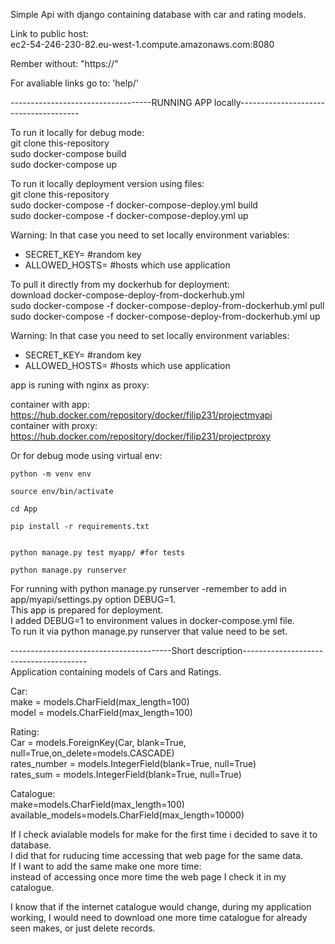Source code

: Simple Api with django containing database with car and rating models.    

Link to public host:  
	ec2-54-246-230-82.eu-west-1.compute.amazonaws.com:8080    

Rember without: "https://"  

For avaliable links go to: 'help/'    

-----------------------------------RUNNING APP locally--------------------------------------  

To run it locally for debug mode:   
git clone this-repository  
sudo docker-compose build  
sudo docker-compose up    


To run it locally deployment version using files:  
git clone this-repository  
sudo docker-compose -f docker-compose-deploy.yml build  
sudo docker-compose -f docker-compose-deploy.yml up  

Warning: In that case you need to set locally environment variables:  
- SECRET_KEY= #random key  
- ALLOWED_HOSTS= #hosts which use application  


To pull it directly from my dockerhub for deployment:  
download docker-compose-deploy-from-dockerhub.yml  
sudo docker-compose -f docker-compose-deploy-from-dockerhub.yml pull  
sudo docker-compose -f docker-compose-deploy-from-dockerhub.yml up  

Warning: In that case you need to set locally environment variables:  
- SECRET_KEY= #random key  
- ALLOWED_HOSTS= #hosts which use application  


app is runing with nginx as proxy:    
  
container with app: https://hub.docker.com/repository/docker/filip231/projectmyapi  
container with proxy: https://hub.docker.com/repository/docker/filip231/projectproxy    
  
Or for debug mode using virtual env:  

	python -m venv env

	source env/bin/activate

	cd App

	pip install -r requirements.txt

	
	python manage.py test myapp/ #for tests

	python manage.py runserver
	
	

For running with python manage.py runserver -remember to add in app/myapi/settings.py   option DEBUG=1.  
This app is prepared for deployment.   
I added DEBUG=1 to environment values in docker-compose.yml file.  
To run it via python manage.py runserver that value need to be set.  

----------------------------------------Short description---------------------------------------  
Application containing models of Cars and Ratings.  

Car:  
    make = models.CharField(max_length=100)  
    model = models.CharField(max_length=100)  
  
Rating:  
    Car = models.ForeignKey(Car, blank=True, null=True,on_delete=models.CASCADE)  
    rates_number = models.IntegerField(blank=True, null=True)  
    rates_sum = models.IntegerField(blank=True, null=True)  

Catalogue:  
    make=models.CharField(max_length=100)  
    available_models=models.CharField(max_length=10000)  

If I check avialable models for make for the first time i decided to save it to database.   
I did that for ruducing time accessing that web page for the same data.  
If I want to add the same make one more time:   
instead of accessing once more time the web page I check it in my catalogue.  

I know that if the internet catalogue would change, during my application working, I would need to download one more time catalogue for already seen makes, or just delete records.  













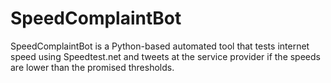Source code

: # SpeedComplaintBot
SpeedComplaintBot is a Python-based automated tool that tests internet speed using Speedtest.net and tweets at the service provider if the speeds are lower than the promised thresholds.
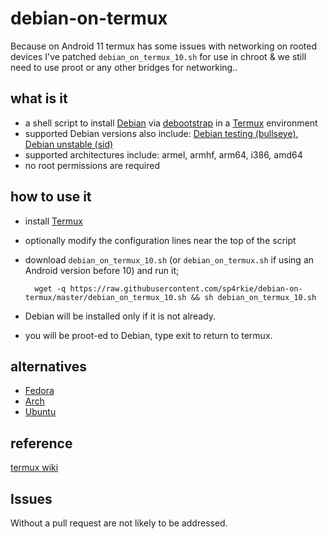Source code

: debian-on-termux
================

Because on Android 11 termux has some issues with networking on rooted devices I've patched `debian_on_termux_10.sh` for use in chroot & we still need to use proot or any other bridges for networking..

what is it
----------

- a shell script to install [Debian](https://www.debian.org) via [debootstrap](https://wiki.debian.org/Debootstrap) in a [Termux](https://wiki.termux.com/wiki/Main_Page) environment
- supported Debian versions also include: [Debian testing (bullseye)](https://www.debian.org/releases/testing/), [Debian unstable (sid)](https://www.debian.org/releases/sid/)
- supported architectures include: armel, armhf, arm64, i386, amd64
- no root permissions are required

how to use it
-------------

- install [Termux](https://termux.com/)
- optionally modify the configuration lines near the top of the script
- download `debian_on_termux_10.sh` (or `debian_on_termux.sh` if using an Android version before 10) and run it;

        wget -q https://raw.githubusercontent.com/sp4rkie/debian-on-termux/master/debian_on_termux_10.sh && sh debian_on_termux_10.sh

- Debian will be installed only if it is not already.
- you will be proot-ed to Debian, type exit to return to termux.


alternatives
------------

- [Fedora](https://github.com/nmilosev/termux-fedora)
- [Arch](https://github.com/sdrausty/termux-archlinux)
- [Ubuntu](https://github.com/Neo-Oli/termux-ubuntu)

reference
----------

[termux wiki](https://wiki.termux.com/wiki/Debian)

Issues
-------
Without a pull request are not likely to be addressed. 

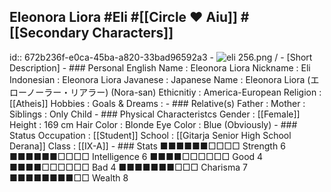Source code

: ## Eleonora Liora #Eli  #[[Circle ❤️ Aiu]]  #[[Secondary Characters]]
id:: 672b236f-e0ca-45ba-a820-33bad96592a3
	- ![eli 256.png](../assets/eli_256_1730881409480_0.png) /
	- [Short Description]
	- ### Personal
	  English Name                  : Eleonora Liora
	  Nickname                      : Eli
	  Indonesian                    : Eleonora Liora
	  Javanese                      : 
	  Japanese Name                 : Eleonora Liora (エローノーラー・リアラー) (Nora-san)
	  Ethicnitiy                    : America-European
	  Religion                      : [[Atheis]] 
	  Hobbies                       : 
	  Goals & Dreams                :
	- ### Relative(s)
	  Father                        : 
	  Mother                        : 
	  Siblings                      : Only Child
	- ### Physical Characteristcs
	  Gender                        : [[Female]] 
	  Height                        : 169 cm
	  Hair Color                    : Blonde
	  Eye Color                     : Blue (Obviously)
	- ### Status
	  Occupation                    : [[Student]] 
	  School                        : [[Gitarja Senior High School Derana]] 
	  Class                         : [[IX-A]]
	- ### Stats
	  ■■■■■■□□□□ Strength 6         ■■■■■■□□□□ Intelligence 6
	  ■■■■□□□□□□ Good     4         ■■■■□□□□□□ Bad          4
	  ■■■■■■■□□□ Charisma 7         ■■■■■■■■□□ Wealth       8
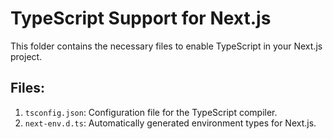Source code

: # TypeScript Support for Next.js

This folder contains the necessary files to enable TypeScript in your Next.js project.

## Files:
1. `tsconfig.json`: Configuration file for the TypeScript compiler.
2. `next-env.d.ts`: Automatically generated environment types for Next.js.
- - -
### [TASK TO CARRY OUT]
Leaving the pictures out, output each line of the listing exactly.

### [WRITTEN ANSWER]
Source code

: Simple Api with django containing database with car and rating models.    

Link to public host:  
	ec2-54-246-230-82.eu-west-1.compute.amazonaws.com:8080    

Rember without: "https://"  

For avaliable links go to: 'help/'    

-----------------------------------RUNNING APP locally--------------------------------------  

To run it locally for debug mode:   
git clone this-repository  
sudo docker-compose build  
sudo docker-compose up    


To run it locally deployment version using files:  
git clone this-repository  
sudo docker-compose -f docker-compose-deploy.yml build  
sudo docker-compose -f docker-compose-deploy.yml up  

Warning: In that case you need to set locally environment variables:  
- SECRET_KEY= #random key  
- ALLOWED_HOSTS= #hosts which use application  


To pull it directly from my dockerhub for deployment:  
download docker-compose-deploy-from-dockerhub.yml  
sudo docker-compose -f docker-compose-deploy-from-dockerhub.yml pull  
sudo docker-compose -f docker-compose-deploy-from-dockerhub.yml up  

Warning: In that case you need to set locally environment variables:  
- SECRET_KEY= #random key  
- ALLOWED_HOSTS= #hosts which use application  


app is runing with nginx as proxy:    
  
container with app: https://hub.docker.com/repository/docker/filip231/projectmyapi  
container with proxy: https://hub.docker.com/repository/docker/filip231/projectproxy    
  
Or for debug mode using virtual env:  

	python -m venv env

	source env/bin/activate

	cd App

	pip install -r requirements.txt

	
	python manage.py test myapp/ #for tests

	python manage.py runserver
	
	

For running with python manage.py runserver -remember to add in app/myapi/settings.py   option DEBUG=1.  
This app is prepared for deployment.   
I added DEBUG=1 to environment values in docker-compose.yml file.  
To run it via python manage.py runserver that value need to be set.  

----------------------------------------Short description---------------------------------------  
Application containing models of Cars and Ratings.  

Car:  
    make = models.CharField(max_length=100)  
    model = models.CharField(max_length=100)  
  
Rating:  
    Car = models.ForeignKey(Car, blank=True, null=True,on_delete=models.CASCADE)  
    rates_number = models.IntegerField(blank=True, null=True)  
    rates_sum = models.IntegerField(blank=True, null=True)  

Catalogue:  
    make=models.CharField(max_length=100)  
    available_models=models.CharField(max_length=10000)  

If I check avialable models for make for the first time i decided to save it to database.   
I did that for ruducing time accessing that web page for the same data.  
If I want to add the same make one more time:   
instead of accessing once more time the web page I check it in my catalogue.  

I know that if the internet catalogue would change, during my application working, I would need to download one more time catalogue for already seen makes, or just delete records.  













Source code

: # SpeedComplaintBot
SpeedComplaintBot is a Python-based automated tool that tests internet speed using Speedtest.net and tweets at the service provider if the speeds are lower than the promised thresholds.
Source code

: debian-on-termux
================

Because on Android 11 termux has some issues with networking on rooted devices I've patched `debian_on_termux_10.sh` for use in chroot & we still need to use proot or any other bridges for networking..

what is it
----------

- a shell script to install [Debian](https://www.debian.org) via [debootstrap](https://wiki.debian.org/Debootstrap) in a [Termux](https://wiki.termux.com/wiki/Main_Page) environment
- supported Debian versions also include: [Debian testing (bullseye)](https://www.debian.org/releases/testing/), [Debian unstable (sid)](https://www.debian.org/releases/sid/)
- supported architectures include: armel, armhf, arm64, i386, amd64
- no root permissions are required

how to use it
-------------

- install [Termux](https://termux.com/)
- optionally modify the configuration lines near the top of the script
- download `debian_on_termux_10.sh` (or `debian_on_termux.sh` if using an Android version before 10) and run it;

        wget -q https://raw.githubusercontent.com/sp4rkie/debian-on-termux/master/debian_on_termux_10.sh && sh debian_on_termux_10.sh

- Debian will be installed only if it is not already.
- you will be proot-ed to Debian, type exit to return to termux.


alternatives
------------

- [Fedora](https://github.com/nmilosev/termux-fedora)
- [Arch](https://github.com/sdrausty/termux-archlinux)
- [Ubuntu](https://github.com/Neo-Oli/termux-ubuntu)

reference
----------

[termux wiki](https://wiki.termux.com/wiki/Debian)

Issues
-------
Without a pull request are not likely to be addressed. 

Source code

: ## Eleonora Liora #Eli  #[[Circle ❤️ Aiu]]  #[[Secondary Characters]]
id:: 672b236f-e0ca-45ba-a820-33bad96592a3
	- ![eli 256.png](../assets/eli_256_1730881409480_0.png) /
	- [Short Description]
	- ### Personal
	  English Name                  : Eleonora Liora
	  Nickname                      : Eli
	  Indonesian                    : Eleonora Liora
	  Javanese                      : 
	  Japanese Name                 : Eleonora Liora (エローノーラー・リアラー) (Nora-san)
	  Ethicnitiy                    : America-European
	  Religion                      : [[Atheis]] 
	  Hobbies                       : 
	  Goals & Dreams                :
	- ### Relative(s)
	  Father                        : 
	  Mother                        : 
	  Siblings                      : Only Child
	- ### Physical Characteristcs
	  Gender                        : [[Female]] 
	  Height                        : 169 cm
	  Hair Color                    : Blonde
	  Eye Color                     : Blue (Obviously)
	- ### Status
	  Occupation                    : [[Student]] 
	  School                        : [[Gitarja Senior High School Derana]] 
	  Class                         : [[IX-A]]
	- ### Stats
	  ■■■■■■□□□□ Strength 6         ■■■■■■□□□□ Intelligence 6
	  ■■■■□□□□□□ Good     4         ■■■■□□□□□□ Bad          4
	  ■■■■■■■□□□ Charisma 7         ■■■■■■■■□□ Wealth       8
Source code

: # TypeScript Support for Next.js

This folder contains the necessary files to enable TypeScript in your Next.js project.

## Files:
1. `tsconfig.json`: Configuration file for the TypeScript compiler.
2. `next-env.d.ts`: Automatically generated environment types for Next.js.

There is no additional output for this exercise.